**EXERCISE DETAILS**
Please produce a character-exact copy of the listing that follows, omitting all images.

**INPUT**
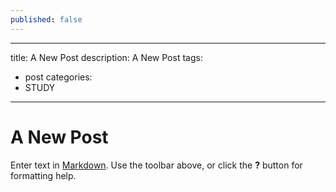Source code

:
 ```yaml
---
published: false
---
```

---
title: A New Post
description: A New Post
tags:
- post
categories:
- STUDY
---


# A New Post

Enter text in [Markdown](http://daringfireball.net/projects/markdown/). Use the toolbar above, or click the **?** button for formatting help.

**THE ANSWER**
Source code

:
 ```yaml
---
published: false
---
```

---
title: A New Post
description: A New Post
tags:
- post
categories:
- STUDY
---


# A New Post

Enter text in [Markdown](http://daringfireball.net/projects/markdown/). Use the toolbar above, or click the **?** button for formatting help.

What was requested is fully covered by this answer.